■ What this task involves:
Given the records below, would you repeat exactly the lines that begin at the one containing "humble beginnings of" and end at the one containing "and Newsforge.org with", inclusive?

================================

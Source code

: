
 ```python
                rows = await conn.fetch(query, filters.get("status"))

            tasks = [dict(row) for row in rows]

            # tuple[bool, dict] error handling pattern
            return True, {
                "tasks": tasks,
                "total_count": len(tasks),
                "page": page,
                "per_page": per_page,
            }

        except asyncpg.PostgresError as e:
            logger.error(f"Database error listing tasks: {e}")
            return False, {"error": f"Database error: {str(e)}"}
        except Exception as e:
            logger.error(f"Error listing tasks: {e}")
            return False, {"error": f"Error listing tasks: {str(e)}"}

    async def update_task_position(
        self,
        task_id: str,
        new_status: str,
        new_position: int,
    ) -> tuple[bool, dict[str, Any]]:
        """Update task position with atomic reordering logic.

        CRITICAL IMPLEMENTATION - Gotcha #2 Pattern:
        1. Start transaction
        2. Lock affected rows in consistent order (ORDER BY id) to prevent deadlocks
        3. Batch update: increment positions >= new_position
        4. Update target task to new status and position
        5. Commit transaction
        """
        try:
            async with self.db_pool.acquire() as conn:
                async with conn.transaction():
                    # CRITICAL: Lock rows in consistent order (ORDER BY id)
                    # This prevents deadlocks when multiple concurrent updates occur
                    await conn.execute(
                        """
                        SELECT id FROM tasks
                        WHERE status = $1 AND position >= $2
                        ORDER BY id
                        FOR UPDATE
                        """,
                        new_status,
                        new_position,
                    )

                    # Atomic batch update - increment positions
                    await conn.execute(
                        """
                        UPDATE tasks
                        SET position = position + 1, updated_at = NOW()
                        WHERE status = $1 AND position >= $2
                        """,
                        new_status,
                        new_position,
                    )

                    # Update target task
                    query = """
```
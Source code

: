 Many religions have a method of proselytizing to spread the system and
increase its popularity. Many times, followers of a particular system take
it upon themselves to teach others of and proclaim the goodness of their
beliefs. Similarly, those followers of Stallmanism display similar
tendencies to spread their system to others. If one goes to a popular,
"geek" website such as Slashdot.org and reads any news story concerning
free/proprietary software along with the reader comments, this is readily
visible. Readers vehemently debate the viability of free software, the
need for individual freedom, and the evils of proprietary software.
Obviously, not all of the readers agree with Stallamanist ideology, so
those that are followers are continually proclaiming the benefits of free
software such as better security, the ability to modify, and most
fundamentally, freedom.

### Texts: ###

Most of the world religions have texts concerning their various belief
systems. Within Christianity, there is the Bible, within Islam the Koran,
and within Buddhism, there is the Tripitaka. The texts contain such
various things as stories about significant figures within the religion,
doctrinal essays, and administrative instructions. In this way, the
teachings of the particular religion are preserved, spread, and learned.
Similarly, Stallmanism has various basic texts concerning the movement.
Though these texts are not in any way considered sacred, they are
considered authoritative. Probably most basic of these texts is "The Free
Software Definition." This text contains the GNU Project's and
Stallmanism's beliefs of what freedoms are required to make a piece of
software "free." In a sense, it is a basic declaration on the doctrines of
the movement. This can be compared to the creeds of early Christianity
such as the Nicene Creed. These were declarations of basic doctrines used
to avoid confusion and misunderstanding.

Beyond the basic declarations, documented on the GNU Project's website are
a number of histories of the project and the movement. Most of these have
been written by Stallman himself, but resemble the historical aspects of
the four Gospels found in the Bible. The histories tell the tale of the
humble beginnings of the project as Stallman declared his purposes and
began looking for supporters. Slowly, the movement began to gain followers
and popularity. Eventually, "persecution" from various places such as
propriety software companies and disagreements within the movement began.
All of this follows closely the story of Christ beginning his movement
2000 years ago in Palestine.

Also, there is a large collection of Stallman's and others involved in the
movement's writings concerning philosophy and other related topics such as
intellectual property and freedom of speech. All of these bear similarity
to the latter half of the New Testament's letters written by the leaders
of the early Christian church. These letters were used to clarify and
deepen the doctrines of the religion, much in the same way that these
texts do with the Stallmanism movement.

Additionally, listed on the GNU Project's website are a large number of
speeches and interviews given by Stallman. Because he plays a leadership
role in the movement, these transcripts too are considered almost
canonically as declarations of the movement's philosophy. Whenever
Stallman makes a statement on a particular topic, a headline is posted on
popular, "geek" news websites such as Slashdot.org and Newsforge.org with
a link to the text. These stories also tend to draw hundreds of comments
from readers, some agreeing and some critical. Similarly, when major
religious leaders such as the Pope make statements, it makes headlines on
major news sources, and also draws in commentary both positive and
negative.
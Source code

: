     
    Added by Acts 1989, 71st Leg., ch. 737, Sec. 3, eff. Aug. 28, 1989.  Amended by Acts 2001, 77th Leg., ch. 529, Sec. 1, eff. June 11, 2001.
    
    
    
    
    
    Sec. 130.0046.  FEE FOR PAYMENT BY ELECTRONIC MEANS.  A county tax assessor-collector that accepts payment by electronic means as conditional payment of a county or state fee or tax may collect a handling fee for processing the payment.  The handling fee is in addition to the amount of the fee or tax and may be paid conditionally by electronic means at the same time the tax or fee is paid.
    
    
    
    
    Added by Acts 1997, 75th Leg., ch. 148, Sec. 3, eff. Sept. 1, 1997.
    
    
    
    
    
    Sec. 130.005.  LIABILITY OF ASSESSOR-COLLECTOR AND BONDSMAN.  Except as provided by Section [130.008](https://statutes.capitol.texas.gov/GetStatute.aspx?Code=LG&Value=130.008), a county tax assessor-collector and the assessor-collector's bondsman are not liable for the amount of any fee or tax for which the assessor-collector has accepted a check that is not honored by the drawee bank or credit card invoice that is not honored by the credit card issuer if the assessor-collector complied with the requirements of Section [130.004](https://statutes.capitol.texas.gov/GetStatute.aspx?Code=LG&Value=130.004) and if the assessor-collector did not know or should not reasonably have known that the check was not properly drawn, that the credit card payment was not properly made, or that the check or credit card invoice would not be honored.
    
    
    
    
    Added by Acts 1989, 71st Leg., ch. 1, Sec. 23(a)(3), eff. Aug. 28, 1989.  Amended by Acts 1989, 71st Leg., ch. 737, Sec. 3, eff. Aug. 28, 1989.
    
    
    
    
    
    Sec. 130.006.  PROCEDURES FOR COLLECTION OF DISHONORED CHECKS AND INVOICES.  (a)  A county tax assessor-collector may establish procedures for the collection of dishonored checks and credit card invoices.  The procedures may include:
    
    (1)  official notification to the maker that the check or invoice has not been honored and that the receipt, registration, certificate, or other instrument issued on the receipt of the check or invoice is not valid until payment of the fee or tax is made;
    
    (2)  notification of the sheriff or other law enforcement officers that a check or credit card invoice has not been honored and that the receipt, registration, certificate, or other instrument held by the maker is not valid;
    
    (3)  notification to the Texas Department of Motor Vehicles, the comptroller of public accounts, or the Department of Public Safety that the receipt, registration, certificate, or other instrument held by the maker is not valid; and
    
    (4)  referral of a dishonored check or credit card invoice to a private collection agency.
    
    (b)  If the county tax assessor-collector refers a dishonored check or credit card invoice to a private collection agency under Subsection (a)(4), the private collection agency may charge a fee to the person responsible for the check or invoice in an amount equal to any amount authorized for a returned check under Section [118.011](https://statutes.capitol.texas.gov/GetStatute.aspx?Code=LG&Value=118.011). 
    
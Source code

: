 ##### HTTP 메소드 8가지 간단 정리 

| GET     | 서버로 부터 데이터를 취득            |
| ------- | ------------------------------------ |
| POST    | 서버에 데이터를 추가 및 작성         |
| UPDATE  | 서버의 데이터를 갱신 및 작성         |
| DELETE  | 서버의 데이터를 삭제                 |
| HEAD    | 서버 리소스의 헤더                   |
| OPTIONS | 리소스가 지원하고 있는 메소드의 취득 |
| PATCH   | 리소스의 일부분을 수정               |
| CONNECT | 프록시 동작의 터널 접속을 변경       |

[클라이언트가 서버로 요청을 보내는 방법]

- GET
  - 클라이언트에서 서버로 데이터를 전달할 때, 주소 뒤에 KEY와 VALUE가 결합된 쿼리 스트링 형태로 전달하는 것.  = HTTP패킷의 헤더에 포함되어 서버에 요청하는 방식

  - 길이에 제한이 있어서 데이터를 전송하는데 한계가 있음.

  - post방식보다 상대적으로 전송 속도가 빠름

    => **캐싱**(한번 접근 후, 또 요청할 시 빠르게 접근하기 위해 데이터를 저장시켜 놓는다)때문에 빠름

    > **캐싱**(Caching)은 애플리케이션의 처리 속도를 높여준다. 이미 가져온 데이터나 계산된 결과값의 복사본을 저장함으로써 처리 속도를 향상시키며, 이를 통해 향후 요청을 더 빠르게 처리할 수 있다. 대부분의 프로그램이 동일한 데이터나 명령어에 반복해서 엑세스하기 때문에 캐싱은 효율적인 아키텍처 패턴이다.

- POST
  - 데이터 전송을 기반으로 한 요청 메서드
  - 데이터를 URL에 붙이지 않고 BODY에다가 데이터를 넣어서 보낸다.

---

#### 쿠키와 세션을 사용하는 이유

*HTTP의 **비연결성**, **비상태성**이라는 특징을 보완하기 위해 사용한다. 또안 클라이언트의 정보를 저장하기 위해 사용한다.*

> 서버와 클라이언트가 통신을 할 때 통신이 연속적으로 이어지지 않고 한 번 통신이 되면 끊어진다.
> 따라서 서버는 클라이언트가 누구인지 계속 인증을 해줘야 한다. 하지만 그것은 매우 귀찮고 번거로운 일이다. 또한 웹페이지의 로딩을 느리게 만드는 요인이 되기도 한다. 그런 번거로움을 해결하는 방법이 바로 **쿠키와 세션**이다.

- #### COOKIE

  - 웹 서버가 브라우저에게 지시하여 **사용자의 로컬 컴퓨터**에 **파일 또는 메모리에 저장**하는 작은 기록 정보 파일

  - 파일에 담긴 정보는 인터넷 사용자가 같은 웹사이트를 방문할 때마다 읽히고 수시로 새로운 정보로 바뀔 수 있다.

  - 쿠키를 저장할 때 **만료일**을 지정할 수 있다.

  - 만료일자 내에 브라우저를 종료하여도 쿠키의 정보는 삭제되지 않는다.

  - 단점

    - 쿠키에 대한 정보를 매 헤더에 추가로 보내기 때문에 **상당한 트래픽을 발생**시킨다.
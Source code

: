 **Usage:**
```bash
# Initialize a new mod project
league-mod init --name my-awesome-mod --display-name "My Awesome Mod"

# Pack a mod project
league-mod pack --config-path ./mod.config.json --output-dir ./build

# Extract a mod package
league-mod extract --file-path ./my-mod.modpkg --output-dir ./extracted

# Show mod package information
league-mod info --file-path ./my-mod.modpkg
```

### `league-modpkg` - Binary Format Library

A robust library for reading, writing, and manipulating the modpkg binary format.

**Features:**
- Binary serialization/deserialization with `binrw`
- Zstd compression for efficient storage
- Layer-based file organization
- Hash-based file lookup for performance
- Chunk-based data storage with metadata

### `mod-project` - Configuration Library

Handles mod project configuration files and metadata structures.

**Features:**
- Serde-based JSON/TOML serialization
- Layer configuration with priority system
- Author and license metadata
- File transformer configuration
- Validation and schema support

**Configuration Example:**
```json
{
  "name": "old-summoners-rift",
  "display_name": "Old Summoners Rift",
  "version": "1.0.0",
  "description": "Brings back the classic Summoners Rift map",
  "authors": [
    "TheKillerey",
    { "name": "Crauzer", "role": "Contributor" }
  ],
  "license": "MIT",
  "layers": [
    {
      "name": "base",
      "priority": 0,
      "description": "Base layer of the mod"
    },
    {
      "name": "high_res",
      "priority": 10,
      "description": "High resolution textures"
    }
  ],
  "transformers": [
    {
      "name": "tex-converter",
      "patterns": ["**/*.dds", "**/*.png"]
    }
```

================================

■ Result for this task:
humble beginnings of the project as Stallman declared his purposes and
began looking for supporters. Slowly, the movement began to gain followers
and popularity. Eventually, "persecution" from various places such as
propriety software companies and disagreements within the movement began.
All of this follows closely the story of Christ beginning his movement
2000 years ago in Palestine.

Also, there is a large collection of Stallman's and others involved in the
movement's writings concerning philosophy and other related topics such as
intellectual property and freedom of speech. All of these bear similarity
to the latter half of the New Testament's letters written by the leaders
of the early Christian church. These letters were used to clarify and
deepen the doctrines of the religion, much in the same way that these
texts do with the Stallmanism movement.

Additionally, listed on the GNU Project's website are a large number of
speeches and interviews given by Stallman. Because he plays a leadership
role in the movement, these transcripts too are considered almost
canonically as declarations of the movement's philosophy. Whenever
Stallman makes a statement on a particular topic, a headline is posted on
popular, "geek" news websites such as Slashdot.org and Newsforge.org with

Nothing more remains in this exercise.